[Source texts of formatted documents]
↓↓↓

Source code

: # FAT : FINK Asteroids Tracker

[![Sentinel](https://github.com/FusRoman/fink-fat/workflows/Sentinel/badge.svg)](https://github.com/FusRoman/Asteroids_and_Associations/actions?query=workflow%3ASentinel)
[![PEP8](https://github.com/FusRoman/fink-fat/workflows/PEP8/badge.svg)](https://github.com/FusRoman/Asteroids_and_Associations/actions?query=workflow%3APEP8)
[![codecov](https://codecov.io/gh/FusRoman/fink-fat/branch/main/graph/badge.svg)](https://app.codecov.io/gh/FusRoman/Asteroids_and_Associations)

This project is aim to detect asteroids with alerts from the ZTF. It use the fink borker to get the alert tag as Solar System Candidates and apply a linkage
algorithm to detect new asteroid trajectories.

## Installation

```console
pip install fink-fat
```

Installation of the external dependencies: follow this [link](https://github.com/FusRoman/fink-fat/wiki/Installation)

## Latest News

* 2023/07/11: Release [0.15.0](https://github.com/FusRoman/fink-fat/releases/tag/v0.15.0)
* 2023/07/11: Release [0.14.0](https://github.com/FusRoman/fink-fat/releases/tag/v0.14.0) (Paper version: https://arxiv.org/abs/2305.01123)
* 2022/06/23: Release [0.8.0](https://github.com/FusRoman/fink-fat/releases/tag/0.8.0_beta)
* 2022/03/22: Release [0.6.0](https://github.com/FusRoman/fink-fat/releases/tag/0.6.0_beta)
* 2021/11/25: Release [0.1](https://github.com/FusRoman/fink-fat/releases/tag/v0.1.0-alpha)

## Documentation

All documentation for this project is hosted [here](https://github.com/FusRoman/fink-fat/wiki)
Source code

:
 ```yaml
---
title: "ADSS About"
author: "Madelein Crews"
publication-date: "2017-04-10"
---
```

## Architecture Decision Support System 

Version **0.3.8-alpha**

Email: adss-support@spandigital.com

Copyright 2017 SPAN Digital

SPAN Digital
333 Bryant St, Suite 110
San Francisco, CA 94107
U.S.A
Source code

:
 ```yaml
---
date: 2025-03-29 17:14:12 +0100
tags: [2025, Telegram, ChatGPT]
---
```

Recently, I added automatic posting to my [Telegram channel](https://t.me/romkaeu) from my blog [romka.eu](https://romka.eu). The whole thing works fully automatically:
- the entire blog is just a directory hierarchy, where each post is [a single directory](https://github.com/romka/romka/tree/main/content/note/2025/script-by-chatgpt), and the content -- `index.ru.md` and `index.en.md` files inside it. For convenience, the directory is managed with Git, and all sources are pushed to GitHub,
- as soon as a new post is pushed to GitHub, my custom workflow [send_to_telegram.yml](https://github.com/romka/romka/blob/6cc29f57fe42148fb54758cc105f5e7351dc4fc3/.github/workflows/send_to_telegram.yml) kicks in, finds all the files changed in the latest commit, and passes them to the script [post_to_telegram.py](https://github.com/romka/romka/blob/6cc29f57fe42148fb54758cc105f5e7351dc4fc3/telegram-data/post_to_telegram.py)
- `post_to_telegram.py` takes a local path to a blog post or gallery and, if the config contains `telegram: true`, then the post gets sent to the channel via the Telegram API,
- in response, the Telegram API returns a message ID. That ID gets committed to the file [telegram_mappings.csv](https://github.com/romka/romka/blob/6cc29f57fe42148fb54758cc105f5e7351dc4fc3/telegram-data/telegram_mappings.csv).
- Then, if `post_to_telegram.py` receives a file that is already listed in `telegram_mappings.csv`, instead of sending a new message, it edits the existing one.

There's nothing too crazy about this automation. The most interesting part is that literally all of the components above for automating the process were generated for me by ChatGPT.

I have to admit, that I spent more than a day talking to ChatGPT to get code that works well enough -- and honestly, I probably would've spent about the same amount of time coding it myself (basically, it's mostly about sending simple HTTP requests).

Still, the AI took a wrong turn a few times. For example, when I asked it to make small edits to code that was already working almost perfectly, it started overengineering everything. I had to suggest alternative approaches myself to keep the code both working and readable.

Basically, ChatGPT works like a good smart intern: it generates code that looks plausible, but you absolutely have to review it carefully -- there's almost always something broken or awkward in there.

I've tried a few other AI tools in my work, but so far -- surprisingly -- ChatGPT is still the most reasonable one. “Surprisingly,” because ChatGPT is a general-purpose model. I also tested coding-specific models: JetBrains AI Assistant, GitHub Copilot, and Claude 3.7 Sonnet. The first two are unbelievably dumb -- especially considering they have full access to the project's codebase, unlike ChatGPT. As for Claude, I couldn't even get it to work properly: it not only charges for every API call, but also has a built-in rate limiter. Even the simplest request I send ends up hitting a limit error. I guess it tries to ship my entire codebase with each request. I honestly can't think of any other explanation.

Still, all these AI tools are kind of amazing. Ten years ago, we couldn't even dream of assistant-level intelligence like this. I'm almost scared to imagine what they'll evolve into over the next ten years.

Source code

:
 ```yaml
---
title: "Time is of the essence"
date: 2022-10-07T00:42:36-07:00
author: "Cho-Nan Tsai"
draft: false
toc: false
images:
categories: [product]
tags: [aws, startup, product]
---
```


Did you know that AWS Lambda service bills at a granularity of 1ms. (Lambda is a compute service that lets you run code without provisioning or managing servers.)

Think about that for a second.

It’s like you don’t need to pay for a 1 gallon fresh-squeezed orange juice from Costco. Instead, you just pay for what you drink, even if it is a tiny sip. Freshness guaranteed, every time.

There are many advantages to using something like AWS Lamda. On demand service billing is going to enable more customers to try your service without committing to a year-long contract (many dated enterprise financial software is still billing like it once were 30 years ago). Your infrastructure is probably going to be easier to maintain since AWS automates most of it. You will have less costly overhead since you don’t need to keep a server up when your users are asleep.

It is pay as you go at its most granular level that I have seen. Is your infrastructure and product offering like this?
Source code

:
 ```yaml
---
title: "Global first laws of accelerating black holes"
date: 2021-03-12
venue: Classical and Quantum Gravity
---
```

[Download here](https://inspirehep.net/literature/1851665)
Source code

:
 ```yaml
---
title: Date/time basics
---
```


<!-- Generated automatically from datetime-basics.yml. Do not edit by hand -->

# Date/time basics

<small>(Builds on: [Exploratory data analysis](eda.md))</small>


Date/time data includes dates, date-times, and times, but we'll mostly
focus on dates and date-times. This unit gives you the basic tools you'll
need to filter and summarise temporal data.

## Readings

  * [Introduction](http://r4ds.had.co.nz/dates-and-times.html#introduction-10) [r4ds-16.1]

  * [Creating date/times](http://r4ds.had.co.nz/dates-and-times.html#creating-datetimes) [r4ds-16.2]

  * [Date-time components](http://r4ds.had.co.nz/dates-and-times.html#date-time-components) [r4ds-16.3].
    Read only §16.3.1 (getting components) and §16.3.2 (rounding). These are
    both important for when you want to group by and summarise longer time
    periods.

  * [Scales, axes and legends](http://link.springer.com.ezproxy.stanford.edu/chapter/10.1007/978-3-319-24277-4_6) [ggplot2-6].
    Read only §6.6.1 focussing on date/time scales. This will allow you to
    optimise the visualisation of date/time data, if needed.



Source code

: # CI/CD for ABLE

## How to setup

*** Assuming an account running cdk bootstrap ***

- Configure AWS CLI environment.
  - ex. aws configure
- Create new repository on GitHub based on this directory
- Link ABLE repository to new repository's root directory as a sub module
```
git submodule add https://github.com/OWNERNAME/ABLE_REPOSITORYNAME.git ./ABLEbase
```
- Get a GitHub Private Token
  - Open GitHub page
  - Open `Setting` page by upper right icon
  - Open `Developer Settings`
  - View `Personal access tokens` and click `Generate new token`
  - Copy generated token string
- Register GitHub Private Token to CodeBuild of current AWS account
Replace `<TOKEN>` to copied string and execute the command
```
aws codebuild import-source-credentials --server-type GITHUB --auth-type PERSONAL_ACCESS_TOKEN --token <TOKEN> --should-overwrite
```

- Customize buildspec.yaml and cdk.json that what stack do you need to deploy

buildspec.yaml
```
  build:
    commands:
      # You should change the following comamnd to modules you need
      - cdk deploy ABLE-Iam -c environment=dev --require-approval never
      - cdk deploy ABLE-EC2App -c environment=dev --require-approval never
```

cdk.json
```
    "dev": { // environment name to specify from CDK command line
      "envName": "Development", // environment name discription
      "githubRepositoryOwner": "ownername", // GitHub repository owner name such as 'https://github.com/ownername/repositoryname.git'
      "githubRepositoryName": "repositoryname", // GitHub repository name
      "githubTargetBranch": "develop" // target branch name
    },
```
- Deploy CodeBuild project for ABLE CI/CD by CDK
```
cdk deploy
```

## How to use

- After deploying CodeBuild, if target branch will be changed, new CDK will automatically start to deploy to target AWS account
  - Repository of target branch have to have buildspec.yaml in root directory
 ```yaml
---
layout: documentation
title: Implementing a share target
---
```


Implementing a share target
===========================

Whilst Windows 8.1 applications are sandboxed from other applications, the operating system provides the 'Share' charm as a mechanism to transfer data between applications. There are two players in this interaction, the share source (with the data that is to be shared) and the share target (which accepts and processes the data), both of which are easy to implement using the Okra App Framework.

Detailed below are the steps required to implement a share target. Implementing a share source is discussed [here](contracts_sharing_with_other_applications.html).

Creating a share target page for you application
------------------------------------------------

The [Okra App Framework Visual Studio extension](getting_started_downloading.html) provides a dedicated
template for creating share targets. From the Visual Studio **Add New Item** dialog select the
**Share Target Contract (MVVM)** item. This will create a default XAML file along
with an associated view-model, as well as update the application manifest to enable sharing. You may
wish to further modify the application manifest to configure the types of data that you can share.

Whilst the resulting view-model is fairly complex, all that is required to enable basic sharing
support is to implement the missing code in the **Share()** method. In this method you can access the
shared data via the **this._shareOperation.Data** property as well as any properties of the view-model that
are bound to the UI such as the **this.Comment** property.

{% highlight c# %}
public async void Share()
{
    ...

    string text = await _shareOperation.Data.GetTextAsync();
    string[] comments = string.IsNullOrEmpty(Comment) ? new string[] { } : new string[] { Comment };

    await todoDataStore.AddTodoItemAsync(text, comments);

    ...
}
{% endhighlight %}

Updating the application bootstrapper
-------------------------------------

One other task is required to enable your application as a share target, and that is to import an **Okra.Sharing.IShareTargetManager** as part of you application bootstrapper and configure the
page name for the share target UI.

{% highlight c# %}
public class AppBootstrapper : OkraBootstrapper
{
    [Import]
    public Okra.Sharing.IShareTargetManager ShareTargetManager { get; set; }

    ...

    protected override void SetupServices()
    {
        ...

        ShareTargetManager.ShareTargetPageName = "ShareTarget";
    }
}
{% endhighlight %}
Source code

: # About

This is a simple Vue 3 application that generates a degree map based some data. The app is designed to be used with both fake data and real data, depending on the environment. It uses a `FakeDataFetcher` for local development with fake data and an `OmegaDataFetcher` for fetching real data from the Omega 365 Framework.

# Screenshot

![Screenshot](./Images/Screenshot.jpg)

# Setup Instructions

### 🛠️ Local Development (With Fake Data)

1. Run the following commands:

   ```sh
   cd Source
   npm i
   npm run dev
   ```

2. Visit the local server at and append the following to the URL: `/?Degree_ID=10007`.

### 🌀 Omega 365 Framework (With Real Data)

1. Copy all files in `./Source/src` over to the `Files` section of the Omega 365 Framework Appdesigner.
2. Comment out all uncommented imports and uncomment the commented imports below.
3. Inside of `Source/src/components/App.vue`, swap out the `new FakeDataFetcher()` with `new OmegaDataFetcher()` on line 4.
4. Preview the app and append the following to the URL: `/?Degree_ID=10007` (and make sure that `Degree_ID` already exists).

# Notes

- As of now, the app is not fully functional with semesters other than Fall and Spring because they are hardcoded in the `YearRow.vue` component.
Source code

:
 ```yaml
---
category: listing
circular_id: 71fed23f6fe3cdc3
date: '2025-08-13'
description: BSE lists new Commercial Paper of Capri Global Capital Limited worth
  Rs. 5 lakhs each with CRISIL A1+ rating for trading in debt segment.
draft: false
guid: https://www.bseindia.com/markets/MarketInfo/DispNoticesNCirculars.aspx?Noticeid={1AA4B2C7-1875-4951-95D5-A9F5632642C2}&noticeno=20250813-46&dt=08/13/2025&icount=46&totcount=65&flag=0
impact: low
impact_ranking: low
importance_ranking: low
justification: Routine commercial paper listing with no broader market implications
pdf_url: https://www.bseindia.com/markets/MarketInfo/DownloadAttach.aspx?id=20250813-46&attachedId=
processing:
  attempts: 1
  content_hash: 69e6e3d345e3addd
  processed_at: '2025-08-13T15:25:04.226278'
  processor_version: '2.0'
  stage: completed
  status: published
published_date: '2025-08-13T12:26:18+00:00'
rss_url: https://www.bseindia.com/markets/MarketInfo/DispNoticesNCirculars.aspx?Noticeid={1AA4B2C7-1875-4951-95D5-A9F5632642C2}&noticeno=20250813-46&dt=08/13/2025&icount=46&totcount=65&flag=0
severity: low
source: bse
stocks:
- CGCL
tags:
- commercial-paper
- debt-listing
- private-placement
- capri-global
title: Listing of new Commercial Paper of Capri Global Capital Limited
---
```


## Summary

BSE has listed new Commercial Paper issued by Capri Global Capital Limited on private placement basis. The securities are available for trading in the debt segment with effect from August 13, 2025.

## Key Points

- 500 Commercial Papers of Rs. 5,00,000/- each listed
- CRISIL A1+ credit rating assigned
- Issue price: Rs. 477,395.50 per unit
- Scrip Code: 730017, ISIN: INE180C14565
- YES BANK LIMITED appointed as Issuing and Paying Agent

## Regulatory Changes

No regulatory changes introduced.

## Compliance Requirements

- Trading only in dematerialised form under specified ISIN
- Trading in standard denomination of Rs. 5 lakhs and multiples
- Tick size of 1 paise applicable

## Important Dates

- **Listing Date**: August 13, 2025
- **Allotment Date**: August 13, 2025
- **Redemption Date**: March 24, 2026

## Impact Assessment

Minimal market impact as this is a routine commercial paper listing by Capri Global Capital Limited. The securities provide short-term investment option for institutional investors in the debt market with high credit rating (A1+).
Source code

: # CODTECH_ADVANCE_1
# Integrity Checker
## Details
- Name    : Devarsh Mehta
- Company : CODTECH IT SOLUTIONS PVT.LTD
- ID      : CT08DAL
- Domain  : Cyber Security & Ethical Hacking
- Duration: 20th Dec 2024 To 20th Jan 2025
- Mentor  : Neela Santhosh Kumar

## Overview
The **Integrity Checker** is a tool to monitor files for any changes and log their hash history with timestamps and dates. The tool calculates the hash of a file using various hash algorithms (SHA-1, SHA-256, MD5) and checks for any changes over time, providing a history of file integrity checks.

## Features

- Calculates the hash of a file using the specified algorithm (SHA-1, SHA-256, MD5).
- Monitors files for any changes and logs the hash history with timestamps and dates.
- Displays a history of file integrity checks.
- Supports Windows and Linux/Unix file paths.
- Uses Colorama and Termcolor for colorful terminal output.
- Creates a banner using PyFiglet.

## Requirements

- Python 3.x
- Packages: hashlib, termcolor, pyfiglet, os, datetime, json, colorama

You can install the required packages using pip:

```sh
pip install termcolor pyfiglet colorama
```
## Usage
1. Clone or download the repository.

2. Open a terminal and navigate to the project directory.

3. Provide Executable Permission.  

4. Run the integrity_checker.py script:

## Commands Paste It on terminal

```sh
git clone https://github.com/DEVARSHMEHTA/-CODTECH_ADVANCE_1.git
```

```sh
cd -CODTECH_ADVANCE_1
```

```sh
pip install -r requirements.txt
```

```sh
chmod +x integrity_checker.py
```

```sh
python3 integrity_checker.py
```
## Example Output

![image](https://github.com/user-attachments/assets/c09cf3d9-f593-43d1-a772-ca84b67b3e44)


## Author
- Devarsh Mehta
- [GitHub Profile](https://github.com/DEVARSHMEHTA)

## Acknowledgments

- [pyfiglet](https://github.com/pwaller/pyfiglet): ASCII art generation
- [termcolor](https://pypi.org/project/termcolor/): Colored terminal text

↑↑↑

**TASK GOAL**
Scan the data above for the word "such" and report every line where it is found.

**EXERCISE OUTPUT**
      "githubRepositoryOwner": "ownername", // GitHub repository owner name such as 'https://github.com/ownername/repositoryname.git'
are bound to the UI such as the **this.Comment** property.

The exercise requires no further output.